Today, it was sweet to connect to those memories and I appreciated them for just what they were –memories.  I turned to the book and read this short chapter.  I remember feeling a tug when I read it the first time.  I was in love and it was so different from this experience described in the book and yet, I had a similar experience years before, when I was a child.

I knew that I was grieving a bit for a love like this; one that was so perfect that it was better to have let it touch your heart lightly and go than to have let it manifest fully.  And maybe part of the perfection was in the exquisite now-ness because there was no other place to be.  I hope Parallax Press forgives me being indulgent with the text as I am going to be as this is one of the most beautiful passages I’ve ever read.

“. . . In every temple, there is a special seat for the abbot, and I had to sit there, because the abbot was away for a few days and had asked me to serve in his stead.  I invited her to sit in front of me, but she sat off to the side.  Member of the community never sit in front of the abbot.  It is just the form.  To see each other’s faces, we had to turn our heads.

Her behavior as a nun was perfect – the way she moved, the way she looked, the way she spoke.  She was quiet.  She never said anything unless spoke to.  She just looked down in front of her.  I was shy, too.  I never dared look at her for more than a second or two, and then I lowered my eyes again.  After a few minutes, I said good-bye and went to my room.  I didn’t know what had happened, but I knew my peace had been disturbed.  I tried writing a poem, but I couldn’t compose even one line!  So I began to read the poetry of others, hoping that would calm me down.

I read several poems by Nguyen Binh.  He was longing for his mother and sister, and I felt the same way.  When you become a monk at a young age, you miss your family. . .  I remember that I had a few tears in my eyes when I chanted this classical Chinese:

Night is here.

The wind and the rain announce the news

That spring is coming.

Still I sleep alone, my dreams not yet realized.

Flower petals falling

Seem to understand my dreams and aspirations.

They touch the ground of spring in perfect silence.

. . . We had dinner together, and afterwards, I read her some of my poetry.  Then I went to my room and read poetry along.  Nothing had changed from the day before, but inside I understood.  I knew that I loved her.  I only wanted to be with her – to sit near her and contemplate her.” 

We tend to think of grief as something we experience when we have lost something.   But sometimes we grieve for what has eluded us.  I don’t think that Thay really eluded love because he was genuine in his ability to admit that it was there.

What I find endearing about this chapter is that he does not have condemnation for being a young monk who is loving another person.  He doesn’t flounder in what could never be.  But rather, he allows himself to be moved by this love, to accept the bits of discomfort, longing, and sweetness that it brings for him.  There is such a great acceptance of the moments.  I think his story personifies what happens when mindfulness is transformed from a practice to a way of being for us.  There is an unconditioned love and whole-heartedness when we can simply be with what is.

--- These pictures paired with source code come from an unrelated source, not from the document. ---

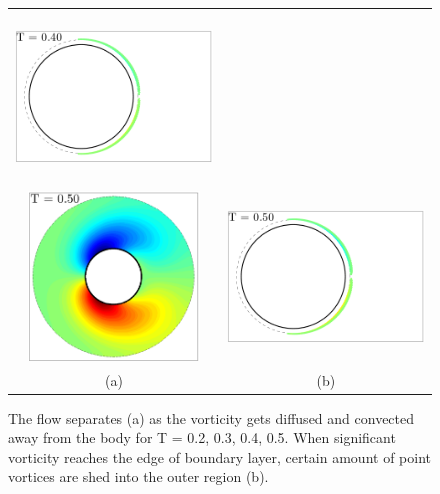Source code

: \begin{figure}
\begin{center}
\begin{tabular}{cc}
 \includegraphics[height=4.5cm]{./Figures/results/static/vortices_T0_40.pdf}  \\
 \includegraphics[height=4.5cm]{./Figures/results/static/vorticity_T0_50.pdf} &
 \includegraphics[height=4.5cm]{./Figures/results/static/vortices_T0_50.pdf}  \\
 (a) & (b)
\end{tabular}
\end{center}
 \caption[Flow separation shown by vorticity development]{The flow separates (a) as the vorticity gets diffused and convected away from the body for T = 0.2, 0.3, 0.4, 0.5. When significant vorticity reaches the edge of boundary layer, certain amount of point vortices are shed into the outer region (b). }
 \label{fig:Separation1}
\end{figure}

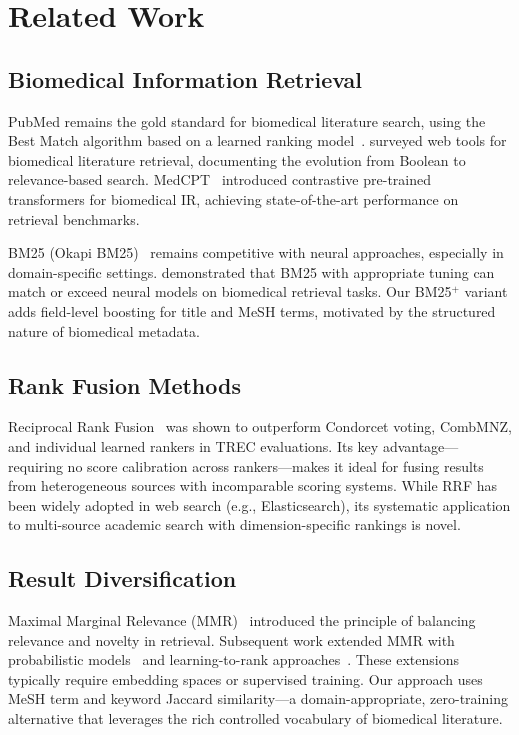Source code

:\documentclass[11pt,a4paper]{article}
\begin{document}
\section{Related Work}
\label{sec:related}

\subsection{Biomedical Information Retrieval}

PubMed remains the gold standard for biomedical literature search, using the Best Match algorithm based on a learned ranking model~\citep{fiorini2018best}.
\citet{lu2011pubmed} surveyed web tools for biomedical literature retrieval, documenting the evolution from Boolean to relevance-based search.
MedCPT~\citep{jin2023medcpt} introduced contrastive pre-trained transformers for biomedical IR, achieving state-of-the-art performance on retrieval benchmarks.

BM25 (Okapi BM25)~\citep{robertson2009bm25} remains competitive with neural approaches, especially in domain-specific settings.
\citet{lin2021bm25} demonstrated that BM25 with appropriate tuning can match or exceed neural models on biomedical retrieval tasks.
Our BM25$^{+}$ variant adds field-level boosting for title and MeSH terms, motivated by the structured nature of biomedical metadata.

\subsection{Rank Fusion Methods}

Reciprocal Rank Fusion~\citep{cormack2009rrf} was shown to outperform Condorcet voting, CombMNZ, and individual learned rankers in TREC evaluations.
Its key advantage---requiring no score calibration across rankers---makes it ideal for fusing results from heterogeneous sources with incomparable scoring systems.
While RRF has been widely adopted in web search (e.g., Elasticsearch), its systematic application to multi-source academic search with dimension-specific rankings is novel.

\subsection{Result Diversification}

Maximal Marginal Relevance (MMR)~\citep{carbonell1998mmr} introduced the principle of balancing relevance and novelty in retrieval.
Subsequent work extended MMR with probabilistic models~\citep{li2010probabilistic} and learning-to-rank approaches~\citep{xia2015mmr}.
These extensions typically require embedding spaces or supervised training.
Our approach uses MeSH term and keyword Jaccard similarity---a domain-appropriate, zero-training alternative that leverages the rich controlled vocabulary of biomedical literature.
\end{document}
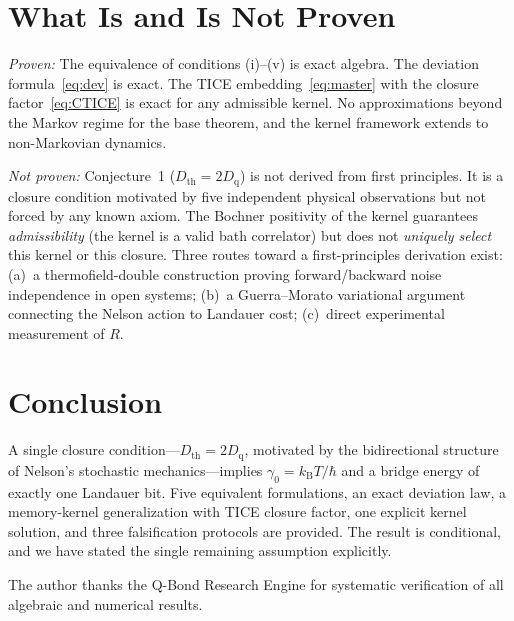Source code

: \documentclass[twocolumn,showpacs,preprintnumbers,amsmath,amssymb]{revtex4-2}
\newcommand{\kB}{k_{\mathrm{B}}}
\newcommand{\Dth}{D_{\mathrm{th}}}
\newcommand{\Dq}{D_{\mathrm{q}}}
\begin{document}
\section{What Is and Is Not Proven}

\textit{Proven:}
The equivalence of conditions (i)--(v) is exact algebra.
The deviation formula~\eqref{eq:dev} is exact.
The TICE embedding~\eqref{eq:master} with the closure
factor~\eqref{eq:CTICE} is exact for any admissible kernel.
No approximations beyond the Markov regime for the base
theorem, and the kernel framework extends to non-Markovian
dynamics.

\textit{Not proven:}
Conjecture~1 ($\Dth = 2\Dq$) is not derived from first
principles.  It is a closure condition motivated by five
independent physical observations but not forced by any
known axiom.
The Bochner positivity of the kernel guarantees
\emph{admissibility} (the kernel is a valid bath correlator)
but does not \emph{uniquely select} this kernel or this
closure.
Three routes toward a first-principles derivation exist:
(a)~a thermofield-double construction proving forward/backward
noise independence in open systems;
(b)~a Guerra--Morato variational argument~\cite{GuerraMorato1983}
connecting the Nelson action to Landauer cost;
(c)~direct experimental measurement of $R$.

\section{Conclusion}

A single closure condition---$\Dth = 2\Dq$, motivated by the
bidirectional structure of Nelson's stochastic mechanics---implies
$\gamma_0 = \kB T/\hbar$ and a bridge energy of exactly one
Landauer bit.  Five equivalent formulations, an exact deviation
law, a memory-kernel generalization with TICE closure factor, one
explicit kernel solution, and three falsification protocols are
provided.  The result is conditional, and we have stated the
single remaining assumption explicitly.

\begin{acknowledgments}
The author thanks the Q-Bond Research Engine for systematic
verification of all algebraic and numerical results.
\end{acknowledgments}
\end{document}
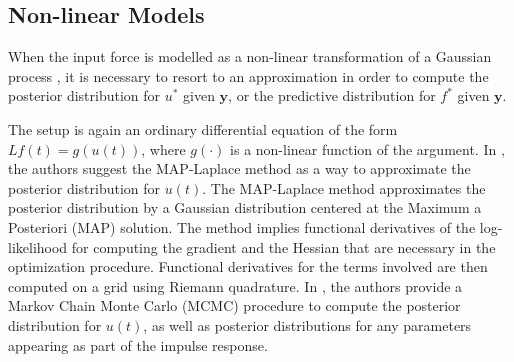 \documentclass[journal]{IEEEtran}
\newcommand{\simo}[1]{{\color{red}#1}}
\begin{document}
%
%
%

%
%
\subsection{Non-linear Models}

When the input force is modelled as a non-linear transformation of a Gaussian process \cite{Lawrence:gpsim2007a,
Gao:latent08, Titsias:BMC:2012}, it is necessary to resort to an approximation in order to compute the posterior
distribution for $u^*$ given $\mathbf{y}$, or the predictive distribution for $f^*$ given $\mathbf{y}$.

The setup is again an ordinary differential equation of the form $Lf(t)=g(u(t))$, where $g(\cdot)$ is a non-linear function
of the argument. In \cite{Lawrence:gpsim2007a, Gao:latent08}, the authors suggest the MAP-Laplace method
\cite{Bishop:PRML06} as a way to approximate the posterior distribution for $u(t)$. The MAP-Laplace method approximates
the posterior distribution by a
Gaussian distribution centered at the Maximum a Posteriori (MAP) solution. The method implies functional derivatives of the
log-likelihood for computing the gradient and the Hessian that are necessary in the optimization procedure. Functional
derivatives for the terms involved are then computed on a grid using Riemann quadrature. In \cite{Titsias:BMC:2012}, the
authors provide a Markov Chain Monte Carlo (MCMC) procedure to compute the posterior distribution for $u(t)$, as well
as posterior distributions for any parameters appearing as part of the impulse response.
\end{document}
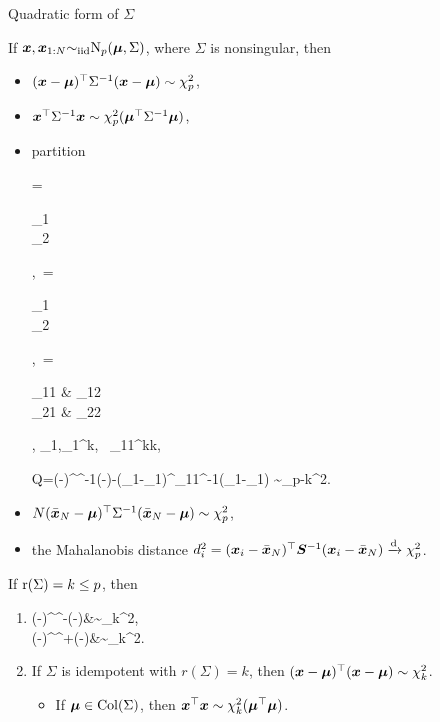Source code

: \documentclass[10pt,a4paper]{book}
\begin{document}
\begin{thmbox}{Quadratic form of $\Sigma$}
	\begin{theorem}\label{thm:quad_MVN}
		If ${\boldsymbol x},{\boldsymbol x}_{1:N}{\sim}_{\mathrm{iid}}\mathrm{N}_p({\boldsymbol\mu},\Sigma)$, where $\Sigma$ is nonsingular, then 
		\begin{itemize}
			\item $({\boldsymbol x}-{\boldsymbol\mu})^\top \Sigma^{-1}({\boldsymbol x}-{\boldsymbol\mu})\sim\chi_p^2$,
			\item ${\boldsymbol x}^\top \Sigma^{-1}{\boldsymbol x}\sim\chi_p^2({\boldsymbol\mu}^\top\Sigma^{-1}{\boldsymbol\mu})$,
			\item partition
			\begin{sequation*}
				\x = \begin{bmatrix}
					\x_1 \\ \x_2
				\end{bmatrix},\ \bam=\begin{bmatrix}
					\bam_1 \\ \bam_2
				\end{bmatrix},\ \Sigma=\begin{bmatrix}
					\Sigma_{11} & \Sigma_{12} \\ \Sigma_{21} & \Sigma_{22}
				\end{bmatrix}, \quad \x_1,\bam_1\in\bbR^{k}, \ \Sigma_{11}\in\bbR^{k\times k}, 
			\end{sequation*} 
			\begin{sequation*}
				Q=(\x-\bam)^\TT \Sigma^{-1}(\x-\bam)-(\x_1-\bam_1)^\TT \Sigma_{11}^{-1}(\x_1-\bam_1) \sim \chi_{p-k}^2.
			\end{sequation*}
			\item $N(\bar{{\boldsymbol x}}_N-{\boldsymbol\mu})^{\top}\Sigma^{-1}(\bar{{\boldsymbol x}}_N-{\boldsymbol\mu})\sim\chi_p^2$,
			\item the Mahalanobis distance
			$d_i^2=(\boldsymbol{x}_i-\bar{\boldsymbol{x}}_N)^{\top}{{\boldsymbol S}}^{-1}(\boldsymbol{x}_i-\bar{\boldsymbol{x}}_N) \xrightarrow{\mathrm{d}} \chi_p^2$.
		\end{itemize} 
		If $\mathrm{r}(\Sigma)=k\leq p$, then 
		\begin{enumerate}
			\item 
			\begin{sequation*}
				\begin{aligned}
					(\x-\bam)^\TT \Sigma^{-}(\x-\bam)&\sim\chi_{k}^2,\\
					(\x-\bam)^\TT \Sigma^{+}(\x-\bam)&\sim\chi_{k}^2.
				\end{aligned}
			\end{sequation*}
			\item If $\Sigma$ is idempotent with $r(\Sigma)=k$, then $({\boldsymbol x}-{\boldsymbol\mu})^\top  ({\boldsymbol x}-{\boldsymbol\mu})\sim\chi_k^2$.  
			\begin{itemize}
				\item If ${\boldsymbol\mu}\in\mathrm{Col}(\Sigma)$, then ${\boldsymbol x}^\top {\boldsymbol x}\sim\chi_k^2({\boldsymbol\mu}^\top {\boldsymbol\mu})$.  
			\end{itemize}
		\end{enumerate}
	\end{theorem}
\end{thmbox}
\end{document}
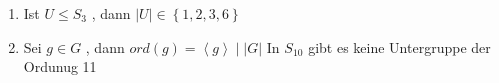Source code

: \documentclass[a4paper]{memoir}
\begin{document}
\begin{enumerate}[label=\alph*)]
    \item Ist $ U \leq S_3 $ , dann $ \left| U \right| \in 
        \left\{ 1,2,3,6 \right\}  $ 
    \item Sei $ g \in G $ , dann $ ord\left( g \right) = \left<g \right> \mid 
        \left| G \right| $ In $ S_10 $ gibt es keine Untergruppe der Ordunug 11
\end{enumerate}
\textit{}

\printindex
\end{document}

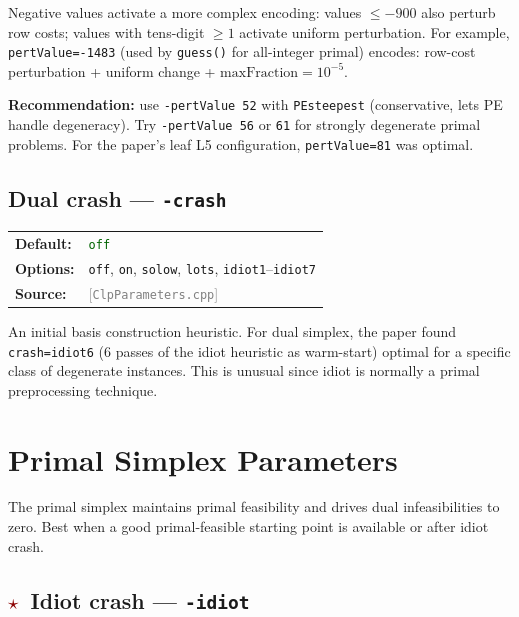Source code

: \documentclass[11pt,a4paper]{article}
\newcommand{\param}[1]{\texttt{\textbf{#1}}}
\newcommand{\val}[1]{\texttt{#1}}
\newcommand{\src}[1]{\textcolor{gray}{\small[\texttt{#1}]}}
\newcommand{\default}[1]{\textcolor{darkgreen}{\texttt{#1}}}
\newcommand{\important}{\textcolor{darkred}{\textbf{$\star$}}}
\begin{document}
Negative values activate a more complex encoding: values $\le -900$ also perturb
row costs; values with tens-digit $\ge 1$ activate uniform perturbation.
For example, \val{pertValue=-1483} (used by \texttt{guess()} for all-integer primal)
encodes: row-cost perturbation + uniform change + $\text{maxFraction} = 10^{-5}$.

\begin{tipbox}
  \textbf{Recommendation:} use \val{-pertValue 52} with \val{PEsteepest}
  (conservative, lets PE handle degeneracy). Try \val{-pertValue 56} or \val{61}
  for strongly degenerate primal problems. For the paper's leaf L5 configuration,
  \val{pertValue=81} was optimal.
\end{tipbox}

\subsection{Dual crash --- \param{-crash}}

\begin{tabular}{@{}ll@{}}
  \textbf{Default:} & \default{off} \\
  \textbf{Options:} & \val{off}, \val{on}, \val{solow}, \val{lots}, \val{idiot1}--\val{idiot7} \\
  \textbf{Source:}  & \src{ClpParameters.cpp}
\end{tabular}

\medskip
An initial basis construction heuristic. For dual simplex, the paper found
\val{crash=idiot6} (6 passes of the idiot heuristic as warm-start) optimal
for a specific class of degenerate instances. This is unusual since idiot is
normally a primal preprocessing technique.

\section{Primal Simplex Parameters}
\label{sec:primal}

The primal simplex maintains primal feasibility and drives dual infeasibilities
to zero. Best when a good primal-feasible starting point is available or after
idiot crash.

\subsection{\important\ Idiot crash --- \param{-idiot}}
\end{document}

At the beginning of this chapter, Thich Nhat Hanh suggests that we use this as a meditation, to sit with the recalled experience of our first love.   He equates it to the koan, “What was your face before your parents were born?” and that as we look deeply we find that our first love is “still present, always here, continuing to shape your life.”

My gift to you is to suggest that you use something similar for your meditation. . . perhaps allowing yourself to sit and be present to the relationship that you have lost – it might be a relationship to your younger self or a relationship that has “ended” because of death and loss.  So much grief theory suggests that we “let go” of the relationship we have with the deceased.

I think what Thay suggests is what we are finally starting to realize with theories such as social constructivist views of grief – that relationship is always present and informing your life.  The love is not gone nor is the relationship even though you cannot physically put your arms around the person whom you miss.  That love is within the depths of you and accessible with every breath you take.